[[ INFORMATION SUPPLIED, beginning ]]

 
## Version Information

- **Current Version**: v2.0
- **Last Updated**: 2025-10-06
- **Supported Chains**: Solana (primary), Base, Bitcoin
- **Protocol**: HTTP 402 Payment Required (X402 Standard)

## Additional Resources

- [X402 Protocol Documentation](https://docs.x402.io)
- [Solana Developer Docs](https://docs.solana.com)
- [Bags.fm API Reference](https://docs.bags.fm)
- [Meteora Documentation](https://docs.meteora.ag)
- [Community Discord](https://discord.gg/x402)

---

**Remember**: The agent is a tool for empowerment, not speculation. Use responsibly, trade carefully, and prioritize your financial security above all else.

[[ INFORMATION SUPPLIED, end ]]

• TASK GOAL: Reproduce, word for word, the lines of the data from the one that contains "- [Solana Developer" to the end, both ends included.

• SOLVED EXERCISE:
- [Solana Developer Docs](https://docs.solana.com)
- [Bags.fm API Reference](https://docs.bags.fm)
- [Meteora Documentation](https://docs.meteora.ag)
- [Community Discord](https://discord.gg/x402)

---

**Remember**: The agent is a tool for empowerment, not speculation. Use responsibly, trade carefully, and prioritize your financial security above all else.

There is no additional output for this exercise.